Examples of secondary DNA databases
- OMIM (Online Mendelian Inheritance in Man)= contains genotype-phenotype information on mendelian disorders.
- RefSeq= annotated references for genomic, transcriptomic and protein data.
- 1000 genome project= data is available on the Ensembl platform
- HapMap= Map of haplotype regions and SNPs within them.
What is phastCons and phyloP scores
-Used for phylogenetic and evolutionary conservation predictions. Models are used in UCSC genome browser and other variant classification software (Alamut).
What is Human splicing finder
a tool to predict the effects of mutations on splicing signals or to identify splicing motifs in any human sequence.
What is gnomAD
- Genome aggregation database
- Large population dataset from unrelated individuals. 125,748 exomes, 15,708 genomes
What is Alamut Visual
-Software that incorporates multiple datasets from different sources to allow user friendly and efficient variant classification and genome interrogation.
Examples of gene expression databases
- ArrayExpress: archived functional genomic data from microarray and sequencing platforms.
- Human protein atlas: expression profiles of human protein coding genes expressed in mRNA and protein levels and in multiple tissue levels.
Examples of transcriptomic databases
- miRBase (microRNA database) from Manchester Uni= published miRNA sequences and annotation.
- Rfam= Collection of RNA families, represented by multiple sequence alignments, consensus secondary structures.
Examples of protein sequence databases
- Disprot: database of manually curated experimental disorder evidence.
- Interprot: provides functional analysis of proteins.
- Pfam (EMBL-EBI): collection of protein families shown as multiple sequence alignments and hidden Markov Models.

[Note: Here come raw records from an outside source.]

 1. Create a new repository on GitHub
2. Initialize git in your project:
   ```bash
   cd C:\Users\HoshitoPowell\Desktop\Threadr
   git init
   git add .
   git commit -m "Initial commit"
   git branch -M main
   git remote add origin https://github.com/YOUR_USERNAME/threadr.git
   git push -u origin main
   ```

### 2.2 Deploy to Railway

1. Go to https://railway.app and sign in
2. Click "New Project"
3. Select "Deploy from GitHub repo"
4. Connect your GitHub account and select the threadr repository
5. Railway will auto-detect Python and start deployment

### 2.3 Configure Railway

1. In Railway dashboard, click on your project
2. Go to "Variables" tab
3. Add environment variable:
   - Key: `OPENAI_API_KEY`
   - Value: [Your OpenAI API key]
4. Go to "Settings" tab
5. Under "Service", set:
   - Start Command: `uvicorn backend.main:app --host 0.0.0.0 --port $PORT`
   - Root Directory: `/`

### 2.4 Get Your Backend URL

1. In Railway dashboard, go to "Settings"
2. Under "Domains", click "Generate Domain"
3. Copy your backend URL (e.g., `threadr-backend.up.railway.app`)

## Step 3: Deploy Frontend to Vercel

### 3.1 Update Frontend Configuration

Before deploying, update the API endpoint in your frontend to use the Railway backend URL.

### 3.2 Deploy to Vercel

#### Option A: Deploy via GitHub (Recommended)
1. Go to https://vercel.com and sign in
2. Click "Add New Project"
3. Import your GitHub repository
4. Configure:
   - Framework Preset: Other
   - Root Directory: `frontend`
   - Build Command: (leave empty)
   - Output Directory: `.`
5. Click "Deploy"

Enables identification of protein domains
- Uniprot and Swissprot (EMBL-EBI): Curated protein sequence information
- NCBI (National centre for Biotechnology Information): database of nucleotides, genomes, SNPs, proteins.
- Protein databank: archive of macromolecular structure data (X-ray, NMR).
Protein interaction databases
- BioGRID (Biological Gnereal Repository for interaction datasets): archive of protein interaction data from model organsisms and human studies.
- RBPDB: database of RNA-binding protein specificity.
What is Cancer genome atlas (TCGA)
-Epigenomic, transcriptomic and proteomic data from 20,000 cancer patients and matched controls for 33 cancer types.
What is MethBase
Reference methylomes from different organisms.